In any event, when I saw a review of Naomi Baron’s book Words Onscreen: The Fate of Reading in a Digital Age pop up in First Things, I was intrigued. I've been rather dismissive of the e-reader movement and was particularly interested to hear her analysis a decade or so into the online reading explosion.

Baron is a Professor of Linguistics at American University. She is also in charge of a center at that university that focuses on pedagogy. She is uniquely qualified to write this volume. In her introduction, Baron admits she will be going beyond the usual linguistic practice of describing the is into the helpful tasks of considering the ought. This willingness to make some judgments, albeit with grace, makes this book very valuable.

The question Baron picks up in the volume is whether “digital reading is reshaping our understanding of what it means to read.” (xii) She goes on to argue “that digital reading is fine for many short pieces or light content we don’t intend to analyze or reread.” (xii) Her conclusion is that digital reading is here to stay, but so is reading in print. Each has a niche in the publishing world and the academic world. Thus the future is a complementary coexistence rather than extinction of one or the other.

Baron begins with a state of the book address, where she lays out the history of the rise of the e-book and the shift in print publishing. She then provides a history of reading that will make a lover of reading swoon. This chapter is really worth the price of the book. In the third chapter she discusses the impact that e-reading is having on writing styles, where media are moving to punchier, shorter chunks. (This is why my blog is almost never longer than 800 words.) This is a chapter that is historiographic and, again, very enjoyable for one who loves reading.

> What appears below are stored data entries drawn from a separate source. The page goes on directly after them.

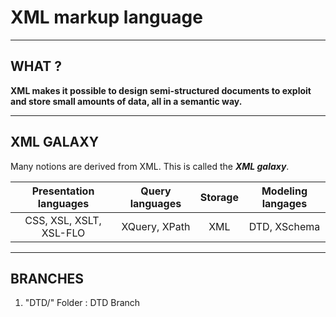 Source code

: # XML markup language
---------------------------------------
## WHAT  ?

**XML makes it possible to design semi-structured documents to exploit and store small amounts of data, all in a semantic way.**

---------------------------------------
## XML GALAXY

Many notions are derived from XML. This is called the _**XML galaxy**_.

| **Presentation languages** | **Query languages** | **Storage** | **Modeling langages**
|:---:|:---:|:---:|:---:|
| CSS, XSL, XSLT, XSL-FLO | XQuery, XPath | XML | DTD, XSchema |

---------------------------------------
## BRANCHES

1. "DTD/" Folder : DTD Branch
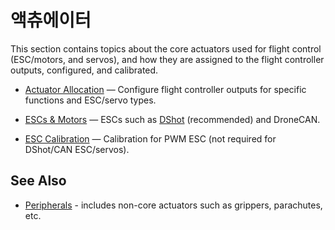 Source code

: # 액츄에이터

This section contains topics about the core actuators used for flight control (ESC/motors, and servos), and how they are assigned to the flight controller outputs, configured, and calibrated.

- [Actuator Allocation](../config/actuators.md) — Configure flight controller outputs for specific functions and ESC/servo types.

- [ESCs & Motors](../peripherals/esc_motors.md) — ESCs such as [DShot](../peripherals/dshot.md) (recommended) and DroneCAN.

- [ESC Calibration](../advanced_config/esc_calibration.md) — Calibration for PWM ESC (not required for DShot/CAN ESC/servos).

## See Also

- [Peripherals](../peripherals/index.md) - includes non-core actuators such as grippers, parachutes, etc.
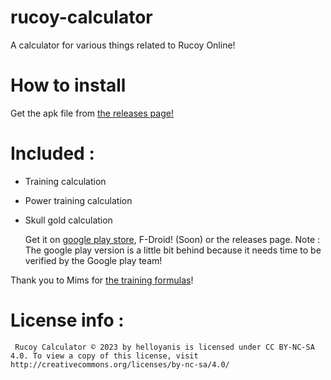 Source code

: # rucoy-calculator
A calculator for various things related to Rucoy Online!

# How to install
Get the apk file from [the releases page!](https://github.com/helloyanis/rucoy-calculator/releases/latest)

# Included :
- Training calculation
- Power training calculation
- Skull gold calculation

  Get it on [google play store](https://play.google.com/store/apps/details?id=com.helloyanis.rucoycalculator), F-Droid! (Soon) or the releases page.
  Note : The google play version is a little bit behind because it needs time to be verified by the Google play team!

Thank you to Mims for [the training formulas](https://github.com/Mimsqueeze/Mims-Rucoy-Calculator)!

# License info :
     Rucoy Calculator © 2023 by helloyanis is licensed under CC BY-NC-SA 4.0. To view a copy of this license, visit http://creativecommons.org/licenses/by-nc-sa/4.0/
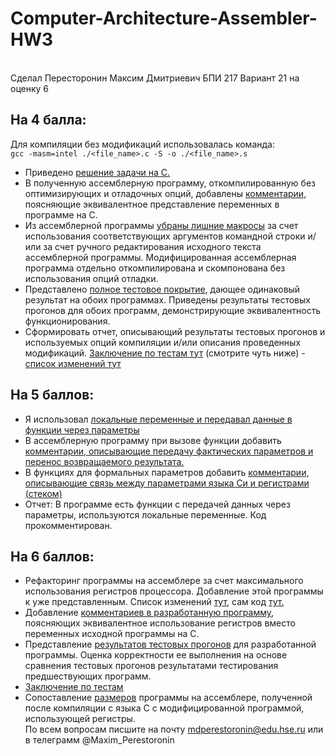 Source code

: # Computer-Architecture-Assembler-HW3
<br>Сделал Пересторонин Максим Дмитриевич БПИ 217 Вариант 21 на оценку 6

## На 4 балла:
Для компиляции без модификаций использовалась команда:
<br>`gcc -masm=intel ./<file_name>.c -S -o ./<file_name>.s`
* Приведено [решение задачи на C.](https://github.com/mperestoronin/Computer-Architecture-Assembler-HW3/tree/main/CFiles)
* В полученную ассемблерную программу, откомпилированную без оптимизирующих и отладочных опций, добавлены [комментарии](https://github.com/mperestoronin/Computer-Architecture-Assembler-HW3/tree/main/AssemblerOriginal), поясняющие эквивалентное представление переменных в программе на C.
* Из ассемблерной программы [убраны лишние макросы](https://github.com/mperestoronin/Computer-Architecture-Assembler-HW3/tree/main/AssemblerMod) за счет использования соответствующих аргументов командной строки и/или за счет ручного редактирования исходного текста ассемблерной программы. Модифицированная ассемблерная программа отдельно откомпилирована
и скомпонована без использования опций отладки.
* Представлено [полное тестовое покрытие](https://github.com/mperestoronin/Computer-Architecture-Assembler-HW3/blob/main/Tests.md), дающее одинаковый результат
на обоих программах. Приведены результаты тестовых прогонов для обоих программ, демонстрирующие эквивалентность функционирования.
* Сформировать отчет, описывающий результаты тестовых прогонов и используемых опций компиляции и/или описания проведенных модификаций. [Заключение по тестам тут](https://github.com/mperestoronin/Computer-Architecture-Assembler-HW3/blob/main/Tests.md#%D0%B7%D0%B0%D0%BA%D0%BB%D1%8E%D1%87%D0%B5%D0%BD%D0%BD%D0%B8%D0%B5) (смотрите чуть ниже) - [список изменений тут](https://github.com/mperestoronin/Computer-Architecture-Assembler-HW3/blob/main/AssemblerMod/ChangeLog.md)
## На 5 баллов:
* Я использовал [локальные переменные и передавал данные в функции через параметры](https://github.com/mperestoronin/Computer-Architecture-Assembler-HW3/tree/main/CFiles)
* В ассемблерную программу при вызове функции добавить [комментарии, описывающие передачу фактических параметров и перенос возвращаемого результата.](https://github.com/mperestoronin/Computer-Architecture-Assembler-HW3/tree/main/AssemblerMod)
* В функциях для формальных параметров добавить [комментарии, описывающие связь между параметрами языка Си и регистрами (стеком)](https://github.com/mperestoronin/Computer-Architecture-Assembler-HW3/tree/main/AssemblerMod)
* Отчет: В программе есть функции с передачей данных через параметры, используются локальные переменные. Код прокомментирован.
## На 6 баллов:
* Рефакторинг программы на ассемблере за счет максимального использования регистров процессора. Добавление этой программы к уже представленным. Список изменений [тут](https://github.com/mperestoronin/Computer-Architecture-Assembler-HW3/blob/main/AssemblerMod/ChangeLog.md), сам код [тут.](https://github.com/mperestoronin/Computer-Architecture-Assembler-HW3/tree/main/AssemblerMod)
* Добавление [комментариев в разработанную программу](https://github.com/mperestoronin/Computer-Architecture-Assembler-HW3/tree/main/AssemblerMod), поясняющих эквивалентное использование регистров вместо переменных исходной программы на C.
* Представление [результатов тестовых прогонов](https://github.com/mperestoronin/Computer-Architecture-Assembler-HW3/blob/main/Tests.md) для разработанной программы. Оценка корректности ее выполнения на основе сравнения тестовых прогонов результатами тестирования предшествующих программ.
* [Заключение по тестам](https://github.com/mperestoronin/Computer-Architecture-Assembler-HW3/blob/main/Tests.md#%D0%B7%D0%B0%D0%BA%D0%BB%D1%8E%D1%87%D0%B5%D0%BD%D0%BD%D0%B8%D0%B5)
* Сопоставление [размеров](https://github.com/mperestoronin/Computer-Architecture-Assembler-HW3/blob/main/Size.md) программы на ассемблере, полученной после
компиляции с языка C с модифицированной программой, использующей
регистры.
<br>По всем вопросам писшите на почту mdperestoronin@edu.hse.ru или в телеграмм @Maxim_Perestoronin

In Chapter Four Baron explains the attraction to reading onscreen, for those that appreciate it. She is fair in presenting the strongest arguments for that form of reading. Still she notes that e-books and e-readers may not be as green as claimed, particularly since most people don’t simply dispose of their hard copy books, but often resell them, lend them, and pass them down. She also notes that one does not really own an e-book, but merely accesses its information. The more significant concern she notes is that retention in onscreen reading tends to be lower. Still, she find strengths of the medium and promotes them.

What comes of the discussion is that onscreen reading is more suitable for one-off reading. Though annotation methods are improving in e-books, they still lag significantly behind the marginalia of trusty paper copies. In Chapter Six, Baron discusses the phenomena of social reading, which began with the book club and has progressed to sharing quotes through Goodreads and other platforms. This sometimes helps people get through books, but it often keeps students from approaching texts as cleanly.

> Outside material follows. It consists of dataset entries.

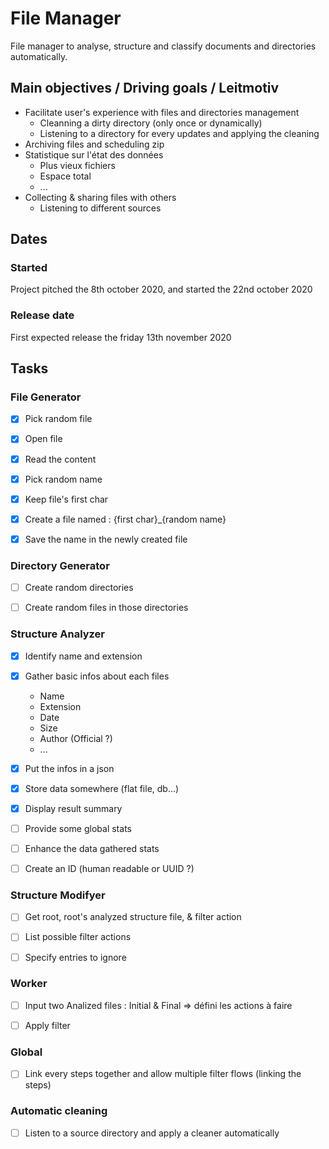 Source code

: # File Manager 

File manager to analyse, structure and classify documents and directories automatically.


## Main objectives / Driving goals / Leitmotiv

- Facilitate user's experience with files and directories management
	- Cleanning a dirty directory (only once or dynamically)
	- Listening to a directory for every updates and applying the cleaning
- Archiving files and scheduling zip
- Statistique sur l'état des données 
	- Plus vieux fichiers
	- Espace total 
	- ... 
- Collecting & sharing files with others 
	- Listening to different sources


## Dates

### Started 
Project pitched the 8th october 2020, and started the 22nd october 2020 

### Release date 
First expected release the friday 13th november 2020


## Tasks

### File Generator

- [x] Pick random file
- [x] Open file 
- [x] Read the content 
- [x] Pick random name
- [x] Keep file's first char 
- [x] Create a file named : {first char}_{random name} 
- [x] Save the name in the newly created file 


### Directory Generator

- [ ] Create random directories
- [ ] Create random files in those directories


### Structure Analyzer

- [x] Identify name and extension
- [x] Gather basic infos about each files
	- Name
	- Extension 
	- Date 
	- Size
	- Author (Official ?)
	- ...
- [x] Put the infos in a json  
- [x] Store data somewhere (flat file, db...)
- [x] Display result summary
- [ ] Provide some global stats
- [ ] Enhance the data gathered stats
- [ ] Create an ID (human readable or UUID ?)


### Structure Modifyer

- [ ] Get root, root's analyzed structure file, & filter action
- [ ] List possible filter actions
- [ ] Specify entries to ignore 


### Worker

- [ ] Input two Analized files : Initial & Final => défini les actions à faire
- [ ] Apply filter 


### Global 

- [ ] Link every steps together and allow multiple filter flows (linking the steps) 

### Automatic cleaning 

- [ ] Listen to a source directory and apply a cleaner automatically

Baron dwells on one of the most significant downsides of e-books in her seventh chapter. This is the fact that people feel there is something lacking from the aesthetic experience of reading a book on a screen. It just isn't the same as reading a real book. It is the loss of the sensory aspect of reading that has some young people hooked on paper books. And then, there is the fact that a print book has no games or apps. There is no chance that an e-mail will pop up or Facebook will demand one’s attention in the background of a paper book. Studies continue to show that some of these real issues continue to make real books a better option for deep reading.

Despite its shortcomings for some uses, Baron concludes that onscreen reading is here to stay as a complement to reading on paper. Her case is compelling and winsomely argued.  The ability to get a vast number of resources online is extremely helpful for quick research. At the same time, the opportunities to annotate, spatially associate, and focus on a tangible object are essential for deep reading. Both forms of readings have a purpose and both are here to stay.

I enjoyed this book immensely. Not just because I agree with her conclusions, but because it was well written, well researched and accessible. If you are a bookish sort of person, then put this volume on your to-be-read list. But buy it in paper copy because it is worth reading deeply and well.

Note: A gratis copy of this book was provided by the publisher with no expectation of a positive review.